Take the first page of "Reflector" (it does lead onto others) and set it
next to your basic Rauschenberg creation with, say, a JFK, some more
photo-rubbings, some money and a lot of paint washed together - first of
all, you can't. "Reflector" doesn't actually exist in physical space. Our
first vital difference.

But if you could, and you can in your mind (not a minor point), the
cleanliness of "Reflector" leaps out at you, even with its snapshots of
disorderly geek living rooms framed and set off by windows within windows.
The Rauschenberg is dripping with the liquid memory of its time,
"Reflector" hacked off into pixeled rectangles of a ghostly land where
there are only two dimensions and none of the 256 colors are really real.

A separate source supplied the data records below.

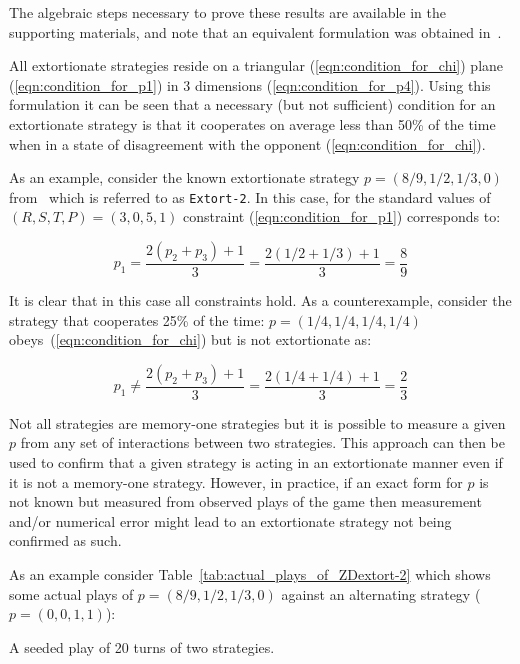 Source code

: \documentclass[a4paper]{article}
\begin{document}
The algebraic steps necessary to prove these results are available in the
supporting materials, and note that an equivalent formulation was obtained
in~\cite{adami2013evolutionary}.

All extortionate strategies reside on a triangular (\ref{eqn:condition_for_chi})
plane (\ref{eqn:condition_for_p1}) in 3 dimensions (\ref{eqn:condition_for_p4}).
Using this formulation it can be seen that a necessary (but not sufficient)
condition for an extortionate strategy is that it cooperates on average less
than 50\% of the time when in a state of disagreement with the opponent
(\ref{eqn:condition_for_chi}).

As an example, consider the known extortionate strategy \(p=(8 / 9, 1 / 2, 1 /
3, 0)\) from~\cite{Stewart2012} which is referred to as \texttt{Extort-2}. In
this case, for the standard values of \((R, S, T, P) = (3, 0, 5, 1)\)
constraint (\ref{eqn:condition_for_p1}) corresponds to:

\begin{equation}
    p_1 = \frac{2(p_2 + p_3) + 1}{3}
        = \frac{2(1 / 2 + 1 / 3) + 1}{3}
        = \frac{8}{9}
\end{equation}

It is clear that in this case all constraints hold. As a counterexample,
consider the strategy that cooperates 25\% of the time: \(p=(1 /4, 1 / 4, 1 / 4,
1 / 4)\) obeys~(\ref{eqn:condition_for_chi}) but is not extortionate as:

\begin{equation}
    p_1 \ne \frac{2(p_2 + p_3) + 1}{3}
        = \frac{2(1 / 4 + 1 / 4) + 1}{3}
        = \frac{2}{3}
\end{equation}

Not all strategies are memory-one strategies but it is possible to
measure a given \(p\) from any set of interactions between two strategies.
This approach can then be used to confirm that a given strategy is acting
in an extortionate manner even if it is not a memory-one strategy. However, in
practice, if an exact form for \(p\) is not known but measured from observed
plays of the game then measurement and/or numerical error might lead to an
extortionate strategy not being confirmed as such.

As an example consider Table~\ref{tab:actual_plays_of_ZDextort-2} which shows
some actual plays of \(p=(8 / 9, 1 / 2, 1 / 3, 0)\) against an alternating
strategy (\(p=(0, 0, 1, 1)\)):

\begin{table}[!hbtp]
    
    \caption{A seeded play of 20 turns of two strategies.}
    \label{tab:actual_plays_of_ZDextort-2}
\end{table}
\end{document}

If that last bit comes off like a value judgment in Rauschenberg's favor,
it isn't meant to be; all in all, I've had an absolute blast at Jodi and
I'm psyched about the whole new area of art-making it's a fine example of.
Each of these "rooms" explores a different function the Web is capable of
and makes a stab at doing a piece on every single one. "Surgery" may be the
silliest, running a search on some naughty words (granted, it may be a bit
a grandstanding for free speech, but frankly, the Net is steeped in all
that), while "Flock" is one of the nicest works out there: a very simple
shot of a pigeon with Web-form dots laid out over it and a clock; choose a
dot, click, and you've submitted a form taking you to another pigeon, the
clock denoting another time zone. That pigeon may or may not have been
photographed on another continent, but the concept is a complete and
beautiful whole.

What makes me wonder if all this represents just another movement within
the postmodern period or the inklings of another just now breaking might be
best illustrated with yet another compare-&-contrast, this one maybe a bit
more fair. Pick a music video, any music video…the one showing right now
on MTV as you're reading this.

It, too, doesn't exist in the physical world (though, as opposed to the
works at Jodi, many of the materials that went into making it do). It, too,
lives in a box, but unlike Jodi to an extent, it's calling on you to
complete ideas it suggests in eight-frame cuts with your life-long
experience in, one, the actual physical world, and two, watching movies and
TV.

That video playing right now, which to some, is the pinnacle of postmodern
art, has a couple of decades of television and an entire century's worth of
movies to jostle, reshuffle and regurgitate back to you to the beat.

Jodi, has, what? Three years? This entire site, a Web art project primarily
about the Web, and by extension, the Net and all of online technology,
fulfills the post-modern criteria of self-referral so well it has a very little
material to call upon and can count only on just the passing acquaintance we all
have so far with the new medium.

Yet the visit can take hours. That's amazing. The world you enter in those
hours is still very thin but all signs point to its thickening into
something utterly new very fast. I wonder what our kids will be calling it.